Start of Task inputs

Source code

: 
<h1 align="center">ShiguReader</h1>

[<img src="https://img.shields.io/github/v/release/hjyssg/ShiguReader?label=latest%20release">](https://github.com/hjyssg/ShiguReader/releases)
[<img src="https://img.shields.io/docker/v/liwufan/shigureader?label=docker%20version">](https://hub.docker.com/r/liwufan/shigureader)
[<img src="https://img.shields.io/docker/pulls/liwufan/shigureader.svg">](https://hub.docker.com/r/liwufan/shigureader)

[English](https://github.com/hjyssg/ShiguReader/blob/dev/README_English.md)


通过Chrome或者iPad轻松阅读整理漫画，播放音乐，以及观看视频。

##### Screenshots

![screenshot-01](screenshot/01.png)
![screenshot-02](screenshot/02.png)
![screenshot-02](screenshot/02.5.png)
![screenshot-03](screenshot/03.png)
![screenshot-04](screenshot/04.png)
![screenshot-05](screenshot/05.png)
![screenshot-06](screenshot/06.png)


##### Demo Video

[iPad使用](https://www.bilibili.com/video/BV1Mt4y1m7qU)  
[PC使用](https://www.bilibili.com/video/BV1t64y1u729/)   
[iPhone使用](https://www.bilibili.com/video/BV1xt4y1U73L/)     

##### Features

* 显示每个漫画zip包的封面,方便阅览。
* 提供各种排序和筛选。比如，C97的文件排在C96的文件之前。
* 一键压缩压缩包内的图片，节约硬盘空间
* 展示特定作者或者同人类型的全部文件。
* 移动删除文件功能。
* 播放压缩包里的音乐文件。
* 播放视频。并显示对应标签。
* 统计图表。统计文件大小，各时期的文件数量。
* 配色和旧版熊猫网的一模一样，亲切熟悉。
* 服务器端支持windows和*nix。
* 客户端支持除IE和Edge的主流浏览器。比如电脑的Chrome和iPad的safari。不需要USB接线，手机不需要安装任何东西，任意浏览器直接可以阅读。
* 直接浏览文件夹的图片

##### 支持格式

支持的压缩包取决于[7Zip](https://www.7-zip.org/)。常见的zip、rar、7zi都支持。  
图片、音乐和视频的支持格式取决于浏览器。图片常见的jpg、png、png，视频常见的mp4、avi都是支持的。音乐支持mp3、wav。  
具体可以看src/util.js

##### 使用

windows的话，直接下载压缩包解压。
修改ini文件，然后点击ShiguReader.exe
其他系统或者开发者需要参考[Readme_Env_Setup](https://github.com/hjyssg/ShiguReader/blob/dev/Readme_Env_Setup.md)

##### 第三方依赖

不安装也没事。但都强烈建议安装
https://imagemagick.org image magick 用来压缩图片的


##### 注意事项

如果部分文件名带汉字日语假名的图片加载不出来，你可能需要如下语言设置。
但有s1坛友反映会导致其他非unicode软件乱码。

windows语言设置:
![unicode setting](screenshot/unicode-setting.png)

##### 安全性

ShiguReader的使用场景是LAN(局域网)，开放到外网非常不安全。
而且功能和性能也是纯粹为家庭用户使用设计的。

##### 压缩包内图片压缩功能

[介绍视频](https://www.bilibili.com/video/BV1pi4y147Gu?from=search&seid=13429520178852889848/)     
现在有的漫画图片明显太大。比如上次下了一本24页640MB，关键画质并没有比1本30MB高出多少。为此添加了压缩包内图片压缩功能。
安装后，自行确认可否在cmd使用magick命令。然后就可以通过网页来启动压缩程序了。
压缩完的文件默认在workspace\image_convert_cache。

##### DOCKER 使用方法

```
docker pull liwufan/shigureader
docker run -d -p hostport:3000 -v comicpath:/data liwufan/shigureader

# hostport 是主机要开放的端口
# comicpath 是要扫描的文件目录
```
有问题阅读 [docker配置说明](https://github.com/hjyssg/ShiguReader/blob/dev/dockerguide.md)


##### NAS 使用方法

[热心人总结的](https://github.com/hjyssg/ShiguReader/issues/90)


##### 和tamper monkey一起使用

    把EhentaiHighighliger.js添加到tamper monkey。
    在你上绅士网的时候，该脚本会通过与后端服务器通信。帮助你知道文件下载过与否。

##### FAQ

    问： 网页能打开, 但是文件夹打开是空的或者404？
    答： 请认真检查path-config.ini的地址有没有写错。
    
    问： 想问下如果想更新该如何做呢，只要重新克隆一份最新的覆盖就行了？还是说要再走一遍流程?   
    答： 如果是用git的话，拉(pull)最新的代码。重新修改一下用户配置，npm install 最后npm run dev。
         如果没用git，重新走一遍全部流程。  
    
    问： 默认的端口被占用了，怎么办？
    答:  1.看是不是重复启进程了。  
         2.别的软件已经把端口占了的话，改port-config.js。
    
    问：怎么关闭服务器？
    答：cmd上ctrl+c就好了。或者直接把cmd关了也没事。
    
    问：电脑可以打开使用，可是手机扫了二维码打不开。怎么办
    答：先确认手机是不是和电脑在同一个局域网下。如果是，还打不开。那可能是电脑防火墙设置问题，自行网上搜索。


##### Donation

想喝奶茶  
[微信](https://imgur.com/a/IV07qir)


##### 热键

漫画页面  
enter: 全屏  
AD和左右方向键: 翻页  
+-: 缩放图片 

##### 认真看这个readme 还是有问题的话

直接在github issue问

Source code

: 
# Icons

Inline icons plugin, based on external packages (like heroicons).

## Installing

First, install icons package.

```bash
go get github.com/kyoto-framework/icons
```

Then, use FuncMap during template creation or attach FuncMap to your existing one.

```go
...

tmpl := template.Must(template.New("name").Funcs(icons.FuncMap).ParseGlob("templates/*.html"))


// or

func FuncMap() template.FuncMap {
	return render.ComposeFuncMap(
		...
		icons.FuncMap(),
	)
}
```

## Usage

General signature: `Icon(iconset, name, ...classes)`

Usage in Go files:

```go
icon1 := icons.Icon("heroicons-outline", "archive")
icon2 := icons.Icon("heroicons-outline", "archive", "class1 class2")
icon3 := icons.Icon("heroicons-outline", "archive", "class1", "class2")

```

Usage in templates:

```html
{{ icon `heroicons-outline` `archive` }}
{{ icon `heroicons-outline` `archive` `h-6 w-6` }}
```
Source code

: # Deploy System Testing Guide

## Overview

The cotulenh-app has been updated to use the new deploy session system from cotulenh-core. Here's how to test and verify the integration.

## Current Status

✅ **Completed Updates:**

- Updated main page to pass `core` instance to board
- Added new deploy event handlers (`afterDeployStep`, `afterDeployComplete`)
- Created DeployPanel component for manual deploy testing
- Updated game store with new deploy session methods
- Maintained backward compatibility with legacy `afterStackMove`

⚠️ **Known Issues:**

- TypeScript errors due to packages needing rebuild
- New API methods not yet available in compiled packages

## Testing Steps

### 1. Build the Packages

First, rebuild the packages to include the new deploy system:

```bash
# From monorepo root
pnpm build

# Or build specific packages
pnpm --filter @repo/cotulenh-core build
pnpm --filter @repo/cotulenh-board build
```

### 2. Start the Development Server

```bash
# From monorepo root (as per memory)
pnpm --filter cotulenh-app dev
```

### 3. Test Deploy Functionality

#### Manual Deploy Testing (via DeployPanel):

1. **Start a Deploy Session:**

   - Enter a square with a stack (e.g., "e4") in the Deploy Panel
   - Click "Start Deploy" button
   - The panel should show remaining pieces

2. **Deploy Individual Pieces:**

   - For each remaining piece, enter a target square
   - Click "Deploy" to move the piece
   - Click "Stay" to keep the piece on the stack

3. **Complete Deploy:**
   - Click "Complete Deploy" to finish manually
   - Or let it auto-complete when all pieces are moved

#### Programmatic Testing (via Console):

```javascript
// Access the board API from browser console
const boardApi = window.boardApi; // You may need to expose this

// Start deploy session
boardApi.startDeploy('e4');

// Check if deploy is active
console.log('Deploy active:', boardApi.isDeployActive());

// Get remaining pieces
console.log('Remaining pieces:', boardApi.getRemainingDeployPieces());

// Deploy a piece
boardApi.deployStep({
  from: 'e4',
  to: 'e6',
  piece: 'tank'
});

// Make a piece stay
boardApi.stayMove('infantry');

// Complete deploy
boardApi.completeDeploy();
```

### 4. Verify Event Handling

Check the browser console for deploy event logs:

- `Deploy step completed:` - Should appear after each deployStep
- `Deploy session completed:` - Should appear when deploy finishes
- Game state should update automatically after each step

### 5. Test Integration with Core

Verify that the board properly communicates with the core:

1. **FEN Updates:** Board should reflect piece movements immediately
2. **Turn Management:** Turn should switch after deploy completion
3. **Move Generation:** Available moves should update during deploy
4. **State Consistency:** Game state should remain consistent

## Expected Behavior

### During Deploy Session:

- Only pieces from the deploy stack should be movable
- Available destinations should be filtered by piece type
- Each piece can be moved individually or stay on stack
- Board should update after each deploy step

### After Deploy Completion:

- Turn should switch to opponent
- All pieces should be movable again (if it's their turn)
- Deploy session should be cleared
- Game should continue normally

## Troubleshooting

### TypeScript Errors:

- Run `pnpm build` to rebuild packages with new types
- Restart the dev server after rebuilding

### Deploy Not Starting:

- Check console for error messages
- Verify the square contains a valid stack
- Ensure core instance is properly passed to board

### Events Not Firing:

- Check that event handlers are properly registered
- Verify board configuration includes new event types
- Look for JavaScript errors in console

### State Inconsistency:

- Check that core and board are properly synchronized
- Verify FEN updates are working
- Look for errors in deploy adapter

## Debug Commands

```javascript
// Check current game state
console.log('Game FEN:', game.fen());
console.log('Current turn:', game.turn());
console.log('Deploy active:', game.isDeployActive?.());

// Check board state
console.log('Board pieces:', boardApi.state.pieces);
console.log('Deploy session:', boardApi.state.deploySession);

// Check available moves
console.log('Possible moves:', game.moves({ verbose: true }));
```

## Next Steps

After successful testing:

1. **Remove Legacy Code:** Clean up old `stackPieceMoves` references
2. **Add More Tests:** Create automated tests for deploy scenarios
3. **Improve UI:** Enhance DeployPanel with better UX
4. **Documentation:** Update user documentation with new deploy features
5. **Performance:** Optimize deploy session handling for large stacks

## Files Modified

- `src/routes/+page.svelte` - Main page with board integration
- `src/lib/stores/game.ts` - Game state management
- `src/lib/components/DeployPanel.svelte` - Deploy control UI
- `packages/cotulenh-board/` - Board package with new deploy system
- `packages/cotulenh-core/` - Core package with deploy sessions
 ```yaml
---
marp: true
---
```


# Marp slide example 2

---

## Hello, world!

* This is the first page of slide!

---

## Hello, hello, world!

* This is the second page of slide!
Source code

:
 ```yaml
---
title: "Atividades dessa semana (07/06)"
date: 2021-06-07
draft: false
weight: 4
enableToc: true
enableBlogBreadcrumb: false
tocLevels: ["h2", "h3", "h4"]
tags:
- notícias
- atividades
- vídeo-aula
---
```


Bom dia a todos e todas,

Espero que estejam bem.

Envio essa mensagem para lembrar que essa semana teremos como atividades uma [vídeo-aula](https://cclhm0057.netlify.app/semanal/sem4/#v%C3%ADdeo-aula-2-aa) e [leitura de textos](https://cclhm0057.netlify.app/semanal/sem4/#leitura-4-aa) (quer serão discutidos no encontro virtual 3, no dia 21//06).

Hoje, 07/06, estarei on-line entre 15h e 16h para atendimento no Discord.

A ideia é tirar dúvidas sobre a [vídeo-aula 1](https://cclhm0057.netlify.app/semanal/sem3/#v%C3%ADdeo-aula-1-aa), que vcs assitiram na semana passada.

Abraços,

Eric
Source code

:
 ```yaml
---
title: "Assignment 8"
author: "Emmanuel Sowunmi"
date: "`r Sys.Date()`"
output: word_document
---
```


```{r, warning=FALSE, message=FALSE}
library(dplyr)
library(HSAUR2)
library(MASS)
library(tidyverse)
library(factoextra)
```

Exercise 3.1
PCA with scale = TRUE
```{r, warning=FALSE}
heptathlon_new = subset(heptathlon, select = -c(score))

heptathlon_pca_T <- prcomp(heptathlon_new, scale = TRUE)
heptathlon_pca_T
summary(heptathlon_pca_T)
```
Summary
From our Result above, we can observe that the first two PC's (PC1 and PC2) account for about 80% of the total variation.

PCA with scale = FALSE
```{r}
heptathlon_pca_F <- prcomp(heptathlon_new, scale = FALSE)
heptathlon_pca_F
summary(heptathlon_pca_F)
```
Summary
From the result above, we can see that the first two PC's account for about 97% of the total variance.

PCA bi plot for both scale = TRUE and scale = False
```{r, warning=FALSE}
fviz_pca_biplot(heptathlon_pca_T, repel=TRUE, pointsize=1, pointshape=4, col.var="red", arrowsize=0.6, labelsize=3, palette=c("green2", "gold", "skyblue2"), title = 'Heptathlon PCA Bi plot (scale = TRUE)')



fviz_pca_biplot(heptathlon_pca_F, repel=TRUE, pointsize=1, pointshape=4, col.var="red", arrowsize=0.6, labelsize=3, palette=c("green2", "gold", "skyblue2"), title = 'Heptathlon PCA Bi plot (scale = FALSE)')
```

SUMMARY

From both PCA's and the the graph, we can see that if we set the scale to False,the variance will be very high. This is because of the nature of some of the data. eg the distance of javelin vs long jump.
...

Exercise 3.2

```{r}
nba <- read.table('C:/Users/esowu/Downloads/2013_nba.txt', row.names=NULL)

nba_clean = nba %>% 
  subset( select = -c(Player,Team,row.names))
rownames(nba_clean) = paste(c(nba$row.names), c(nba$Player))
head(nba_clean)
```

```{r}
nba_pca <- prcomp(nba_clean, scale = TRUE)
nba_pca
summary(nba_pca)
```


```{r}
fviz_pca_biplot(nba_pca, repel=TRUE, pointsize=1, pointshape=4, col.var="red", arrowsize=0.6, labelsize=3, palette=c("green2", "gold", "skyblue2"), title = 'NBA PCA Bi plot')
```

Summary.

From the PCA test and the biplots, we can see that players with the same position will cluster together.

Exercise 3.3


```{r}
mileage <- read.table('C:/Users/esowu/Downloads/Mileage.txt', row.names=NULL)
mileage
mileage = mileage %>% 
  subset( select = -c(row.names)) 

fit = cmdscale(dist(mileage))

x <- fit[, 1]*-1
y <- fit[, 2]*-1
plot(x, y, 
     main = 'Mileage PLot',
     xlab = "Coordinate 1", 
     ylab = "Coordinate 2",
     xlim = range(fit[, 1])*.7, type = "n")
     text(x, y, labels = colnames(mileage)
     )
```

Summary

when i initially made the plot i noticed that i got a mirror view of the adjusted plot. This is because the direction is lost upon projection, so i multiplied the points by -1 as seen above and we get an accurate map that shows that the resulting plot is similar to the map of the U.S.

End of Task inputs

Action item
Working through the entries above, copy every line in which "TypeScript" is found.

Answer below
- TypeScript errors due to packages needing rebuild
### TypeScript Errors:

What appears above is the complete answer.